Opinion

EDITOR'S COLUMN: We can't all afford to name things

If only I had something worth naming.

This sentiment is unavoidable for anyone who tours Oak Harbor Marina and doesn’t have a boat himself. Or herself. Almost all of the boats in the marina have names, and all of the big ones do. Naturally, the names are as individual as the people doing the naming. There’s King Rat, owned, perhaps, by an exterminator. And lyrical names like Lora-a-Lee, Tranquility and Valhalla Princess. Silly names, like Snake Hipps, Breaking Wind, Hydro Therapy, and The Farmer’s Daughter. Sentimental names, like Paradise, Dreamer and Carolina Girl. And telling names, like Keeper, Anomaly III, Refuge and Another Whim.

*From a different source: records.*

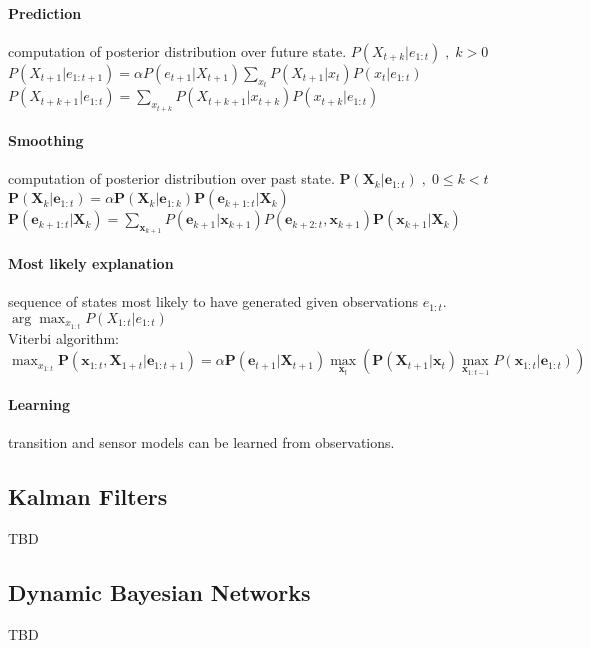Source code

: \begin{multicols}{4}
\paragraph{Prediction} computation of posterior distribution over future state. $P(X_{t+k}|e_{1:t}) \; , \; k>0$ \\
$P(X_{t+1}|e_{1:t+1}) = \alpha P(e_{t+1}|X_{t+1}) \sum\limits_{x_t}P(X_{t+1}|x_t)P(x_t|e_{1:t})$ \\
$P(X_{t+k+1}|e_{1:t}) = \sum\limits_{x_{t+k}}P(X_{t+k+1}|x_{t+k})P(x_{t+k}|e_{1:t})$
\paragraph{Smoothing} computation of posterior distribution over past state. $\bm{P}(\bm{X}_k|\bm{e}_{1:t}) \; , \; 0 \leq k < t$ \\
$\bm{P}(\bm{X}_k|\bm{e}_{1:t}) = \alpha \bm{P}(\bm{X}_k|\bm{e}_{1:k})\bm{P}(\bm{e}_{k+1:t}|\bm{X}_k)$ \\
$\bm{P}(\bm{e}_{k+1:t}|\bm{X}_k) = \sum\limits_{\bm{x}_{k+1}}P(\bm{e}_{k+1}|\bm{x}_{k+1})P(\bm{e}_{k+2:t},\bm{x}_{k+1})\bm{P}(\bm{x}_{k+1}|\bm{X}_k)$
\paragraph{Most likely explanation} sequence of states most likely to have generated given observations $e_{1:t}$. $\arg\!\max_{x_{1:t}} P(X_{1:t}|e_{1:t})$ \\
Viterbi algorithm: $\max_{x_{1:t}} \bm{P}(\bm{x}_{1:t},\bm{X}_{1+t}|\bm{e}_{1:t+1}) = \alpha \bm{P}(\bm{e}_{t+1}|\bm{X}_{t+1})\max\limits_{\bm{x}_t}\left(\bm{P}(\bm{X}_{t+1}|\bm{x}_t) \max\limits_{\bm{x}_{1:t-1}} P(\bm{x}_{1:t} | \bm{e}_{1:t}) \right)$
\paragraph{Learning} transition and sensor models can be learned from observations.

\subsection{Kalman Filters}
TBD

\subsection{Dynamic Bayesian Networks}

TBD

\end{multicols}
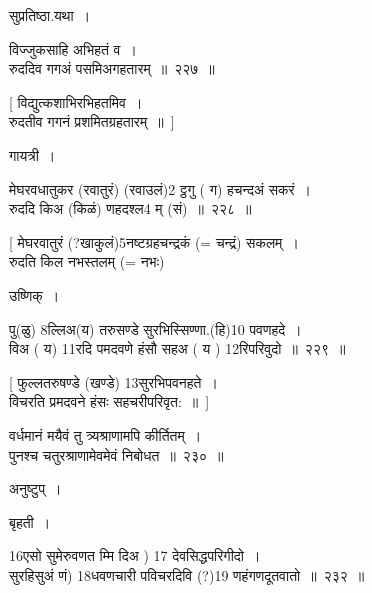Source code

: \documentclass[11pt, openany]{book}
\begin{document}

\newpage

\begin{quote}

\end{quote}
सुप्रतिष्ठा.यथा~।

{\na विज्जुकसाहि अभिहतं व~। \\
रुददिव गगअं पसमिअगहतारम्~॥~२२७~॥

[ विद्युत्कशाभिरभिहतमिव~। \\
रुदतीव गगनं प्रशमितग्रहतारम्~॥~] }

गायत्री~।

{\na मेघरवधातुकर (रवातुरं) (रवाउलं)2 ट्ठगु ( ग) हचन्दअं सकरं~।\\
रुददि किअ (किळं) णहदश्ल4 म् (सं)~॥~२२८~॥

[ मेघरवातुरं (?खाकुलं)5नष्टग्रहचन्द्रकं (= चन्द्रं) सकलम्~।\\
रुदति किल नभस्तलम् (= नभः) }

उष्णिक्~। 

{\na पु(ळु) 8ल्लिअ(य) तरुसण्डे सुरभिस्सिण्णा.(हि)10 पवणहदे~।\\
विअ ( य) 11रदि पमदवणे हंसौ सहअ ( य ) 12रिपरिवुदो~॥~२२९~॥

[ फुल्लतरुषण्डे (खण्डे) 13सुरभिपवनहते~।\\
विचरति प्रमदवने हंसः सहचरीपरिवृत:~॥~]

वर्धमानं मयैवं तु त्र्यश्राणामपि कीर्तितम्~।\\
पुनश्च चतुरश्राणामेवमेवं निबोधत~॥~२३०~॥}

अनुष्टुप्~। 

{\na [ताराबन्धवसणाहो विक्खिरमाणो मेहपडम्~।\\
किरणसहस्सविहूसिदी दो)14 उदयदि एसो रअणिअ )15रो~॥~२३१~॥

[ ताराबन्धवसनीधो विकिरन्स्सि मेघपटम्~।\\
किरणसहस्रविभूषित .उदयत्येष .रजनिकरः~॥~] }

बृहती~। 

{\na 16एसो सुमेरुवणत म्मि दिअ ) 17 देवसिद्धपरिगीदो~।\\
सुरहिसुअं णं) 18धवणचारी पविचरदिवि (?)19 णहंगणदूतवातो~॥~२३२~॥}


\newpage

\begin{quote}

\end{quote}
{ }
\end{document}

Whatever the name, it’s got to be nice to have acquired something in life that’s worth naming. That usually means a large boat, or perhaps an airplane like the Spruce Goose or Enola Gay. It can also mean a house if you’re super wealthy. These kind of people don’t go home, they go back to San Clemente, Windsor Castle or San Simeon.

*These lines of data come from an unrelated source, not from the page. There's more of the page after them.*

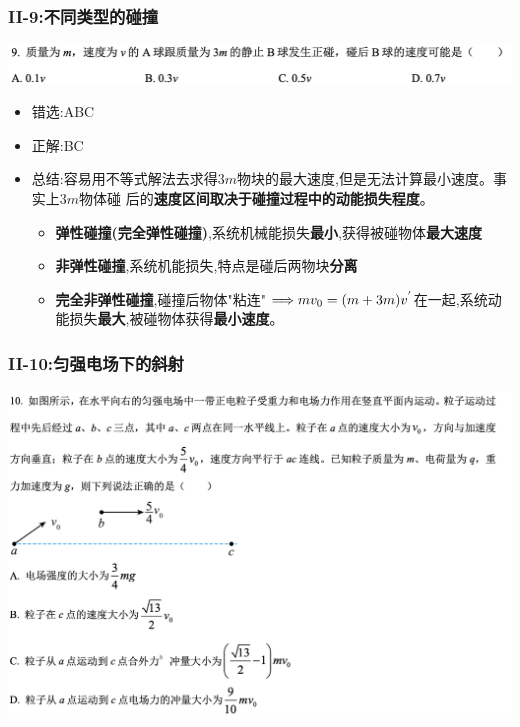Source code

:\documentclass{article}
\begin{document}
\vspace{2em}

\subsubsection{II-9:不同类型的碰撞}
\includegraphics[width=50em,keepaspectratio]{./pictures/1.1-2.png}

\begin{itemize}
    \item 错选:\quad ABC
    \item 正解:\quad BC
    \item 总结:\quad 容易用不等式解法去求得$3m$物块的最大速度,但是无法计算最小速度。事实上$3m$物体碰
          后的\textbf{速度区间取决于碰撞过程中的动能损失程度}。
          \begin{itemize}
              \item \textbf{弹性碰撞(完全弹性碰撞)},系统机械能损失\textbf{最小},获得被碰物体\textbf{最大速度}
              \item \textbf{非弹性碰撞},系统机能损失,特点是碰后两物块\textbf{分离}
              \item \textbf{完全非弹性碰撞},碰撞后物体"粘连"  $ \Longrightarrow mv_{0} = (m+3m)v^{'} $在一起,系统动能损失\textbf{最大},被碰物体获得\textbf{最小速度}。
          \end{itemize}
\end{itemize}

\vspace{2em}

\subsubsection{II-10:匀强电场下的斜射}
\includegraphics[width=50em,keepaspectratio]{./pictures/1.1-3.png}
\end{document}
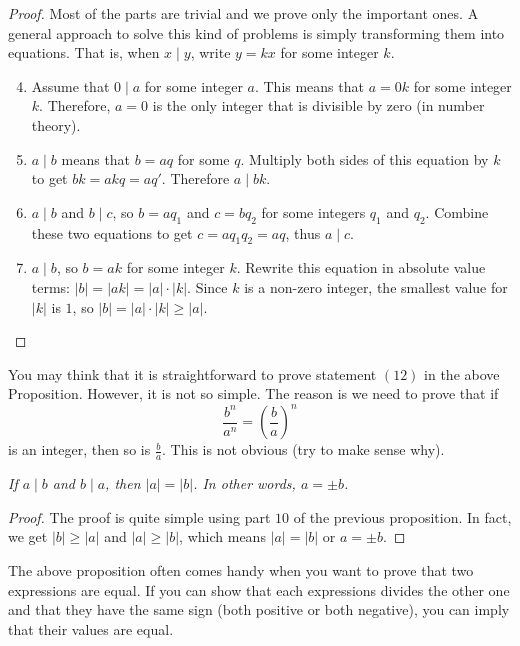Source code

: \documentclass{subfile}
\begin{document}
	\begin{proof}
		Most of the parts are trivial and we prove only the important ones. A general approach to solve this kind of problems is simply transforming them into equations. That is, when $x\mid y$, write $y=kx$ for some integer $k$.
		\begin{enumerate}
			\setcounter{enumi}{3}
			\item Assume that $0\mid a$ for some integer $a$. This means that $a=0k$ for some integer $k$. Therefore, $a=0$ is the only integer that is divisible by zero (in number theory).
			\setcounter{enumi}{5}
			\item $a\mid b$ means that $b=aq$ for some $q$. Multiply both sides of this equation by $k$ to get $bk = akq=aq'$. Therefore $a\mid bk$.
			\setcounter{enumi}{8}
			\item $a\mid b$ and $b\mid c$, so $b=aq_1$ and $c=bq_2$ for some integers $q_1$ and $q_2$. Combine these two equations to get $c = aq_1q_2 = aq$, thus $a\mid c$.
			\setcounter{enumi}{9}
			\item $a\mid b$, so $b = ak$ for some integer $k$. Rewrite this equation in absolute value terms: $|b| = |ak| = |a| \cdot |k|$. Since $k$ is a non-zero integer, the smallest value for $|k|$ is $1$, so $|b| = |a| \cdot |k| \geq |a|$.
			\setcounter{enumi}{11}
		\end{enumerate}
	\end{proof}
	
	\begin{note}
	    You may think that it is straightforward to prove statement $(12)$ in the above Proposition. However, it is not so simple. The reason is we need to prove that if $$\frac{b^n}{a^n}=\left(\frac{b}{a}\right)^n$$ is an integer, then so is $\frac{b}{a}$. This is not obvious (try to make sense why).
	\end{note}

	\begin{proposition}\slshape\label{prop:bothdivide}
		If $a \mid b$ and $b \mid a$, then  $|a|=|b|$. In other words, $a=\pm b$.
	\end{proposition}

	\begin{proof}
		The proof is quite simple using part $10$ of the previous proposition. In fact, we get $|b| \geq |a|$ and $|a| \geq |b|$, which means $|a| = |b|$ or $a = \pm b$.
	\end{proof}
	The above proposition often comes handy when you want to prove that two expressions are equal. If you can show that each expressions divides the other one and that they have the same sign (both positive or both negative), you can imply that their values are equal.
\end{document}
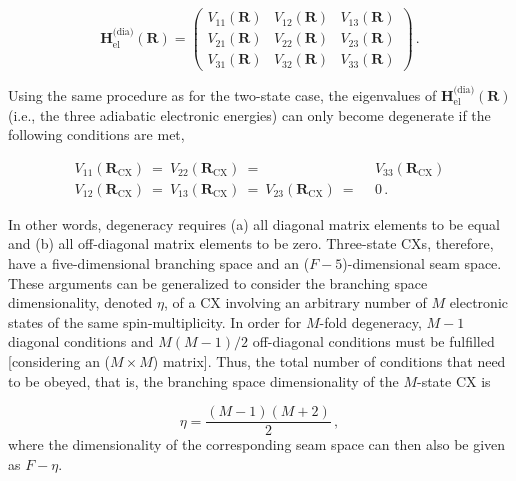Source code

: \documentclass[9pt,bestpractices,pubversion]{livecoms}
\newcommand{\R}{\mathbf{R}}
\begin{document}
\begin{equation}
\label{dia_elec_ham_3_state}
     \mathbf{H}_{\text{el}}^{\text{(dia)}}(\R) =
    \begin{pmatrix}
        V_{11}(\R) & V_{12}(\R) & V_{13}(\R)\\
        V_{21}(\R) & V_{22}(\R) & V_{23}(\R)\\
        V_{31}(\R) & V_{32}(\R) & V_{33}(\R)
    \end{pmatrix} \, .
\end{equation}

Using the same procedure as for the two-state case, the eigenvalues of $\mathbf{H}_{\text{el}}^{\text{(dia)}}(\R)$ (i.e., the three adiabatic electronic energies) can only become degenerate if the following conditions are met,

\begin{equation}
\label{degen_cond_3_state}
\begin{split}
    V_{11}(\R_{\text{CX}}) \: = \: V_{22}(\R_{\text{CX}}) \: =& \:\: V_{33}(\R_{\text{CX}})\\
    V_{12}(\R_{\text{CX}}) \: = \: V_{13}(\R_{\text{CX}}) \: = \: V_{23}(\R_{\text{CX}}) \: =& \:\: 0 \, .
\end{split}
\end{equation}

In other words, degeneracy requires (a) all diagonal matrix elements to be equal and (b) all off-diagonal matrix elements to be zero.
Three-state CXs, therefore, have a five-dimensional branching space and an ($F - 5$)-dimensional seam space.
These arguments can be generalized to consider the branching space dimensionality, denoted $\eta$, of a CX involving an arbitrary number of $M$ electronic states of the same spin-multiplicity.
In order for $M$-fold degeneracy, $M - 1$ diagonal conditions and $M(M - 1)/2$ off-diagonal conditions must be fulfilled [considering an ($M \times M$) matrix].\cite{lipkowitz_conical_2007}
Thus, the total number of conditions that need to be obeyed, that is, the branching space dimensionality of the $M$-state CX is

\begin{equation}
\label{num_degen_conds}
    \eta = \frac{\left( M - 1 \right)\left( M + 2 \right)}{2} \, ,
\end{equation}
where the dimensionality of the corresponding seam space can then also be given as $F - \eta$.
\end{document}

Since my recent visit to Oak Harbor Marina, I’ve thought about naming some of my stuff. But names just don’t seem to fit. Sure, I’ve got a boat, but it’s only 10-feet long. “Shorty,” is too embarrassing, and I’m not into cute names, like “Paid For.” I could call it “Mistake,” since I’ve only used it once in five years, but that name could fit any boat. So it goes nameless as it takes up space under a blue tarp in the back yard.

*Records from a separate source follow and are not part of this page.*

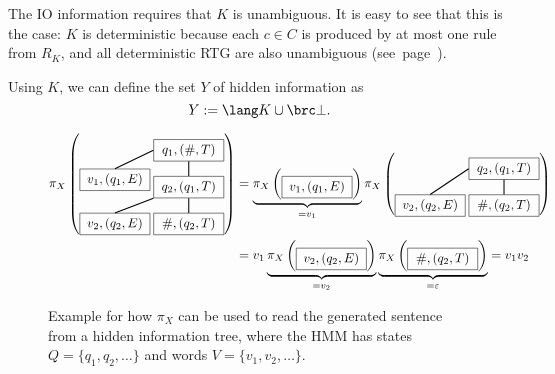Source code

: The IO information requires that $K$ is unambiguous. It is easy to see that
this is the case: $K$ is deterministic because each $c\in C$ is produced by at
most one rule from $R_K$, and all deterministic RTG are also unambiguous
(see~page~\pageref{lemma:02-deterministic-is-unambiguous}).

Using $K$, we can define the set $Y$ of hidden information as
\[
 Y := \lang K \cup \brc\bot.
\]

\begin{figure}[t!]
 \begin{align*}
  \pi_X\left(\begin{tikzpicture}[every node/.style={rectangle,draw,minimum width=1.9cm},baseline=(current bounding box.center)]
   \node (t0) at (0,0) { $q_1,(\#,T)$ };
   \node (t1) at (0,-1) { $q_2,(q_1,T)$ } edge[thick] (t0);
   \node (t2) at (0,-2) { $\#,(q_2,T)$ } edge[thick] (t1);
   \node (e1) at (-2,-0.8) { $v_1,(q_1,E)$ }; \draw [thick] (t0.west) -- (e1.north);
   \node (e2) at (-2,-2) { $v_2,(q_2,E)$ }; \draw [thick] (t1.south west) -- (e2.north);
  \end{tikzpicture}\right)
  &=
   \underbrace{\pi_X\left(\begin{tikzpicture}[every node/.style={rectangle,draw,minimum width=1.9cm},baseline=(current bounding box.center)]
    \node (e1) at (0,0) { $v_1,(q_1,E)$ };
   \end{tikzpicture}\right)}_{=v_1}
   \pi_X\left(\begin{tikzpicture}[every node/.style={rectangle,draw,minimum width=1.9cm},baseline=(current bounding box.center)]
    \node (t1) at (0,0) { $q_2,(q_1,T)$ };
    \node (t2) at (0,-1) { $\#,(q_2,T)$ } edge[thick] (t1);
    \node (e2) at (-2,-1) { $v_2,(q_2,E)$ }; \draw [thick] (t1.west) -- (e2.north);
   \end{tikzpicture}\right)
  \\
  &= v_1
   \underbrace{\pi_X\left(\begin{tikzpicture}[every node/.style={rectangle,draw,minimum width=1.9cm},baseline=(current bounding box.center)]
    \node (e2) at (0,0) { $v_2,(q_2,E)$ };
   \end{tikzpicture}\right)}_{=v_2}
   \underbrace{\pi_X\left(\begin{tikzpicture}[every node/.style={rectangle,draw,minimum width=1.9cm},baseline=(current bounding box.center)]
    \node (t2) at (0,0) { $\#,(q_2,T)$ };
   \end{tikzpicture}\right)}_{=\eps}
   = v_1v_2
 \end{align*}
 \caption{\label{fig:03-readoff}%
  Example for how $\pi_X$ can be used to read the generated sentence from a hidden information tree, where the HMM has states $Q = \{q_1,q_2,\ldots\}$ and words $V = \{v_1,v_2,\ldots\}$.
 }
\end{figure}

Cars for some reason are unworthy of their own names, other than the one the manufacturers sticks on them. Even the rich avoid naming their cars, even if they cost more than their boats. “I think I’ll drive Envy II over to the marina and got for a sail on Blind Ambition,” must sound a bit hoity toity even for them. Poorer people don’t even call their cars by their given names. In my family, my wife drives the blue car and I drive the white one. The kids drive the dented ones. If we ever buy a car made in the present millennium, maybe we will proudly call it by its manufacturer’s name: “I think I’ll take the Yugo today.”

As I recall, we named the kids when they were born because the hospital required it. But mostly I think of them in terms of age, as in the old one, the middle one and the little one. If I gave them boat names, it would have to be in financial terms, such as Almost Paid For, Save Your Money, and College Loan.

Kids, of course, never call their parents by name. It’s always mom and dad or some variation thereof. We’re lucky kids don’t name their parents like people name their boats. I’d be at risk of being fondly referred to as Old Fogey, Over the Hill, Retread or Bypass.

It appears that naming regular stuff just won’t work. Some day perhaps I’ll acquire a boat worth naming, and I’ll give it an appropriate moniker. Most likely, it’ll be “Somebody Else’s.”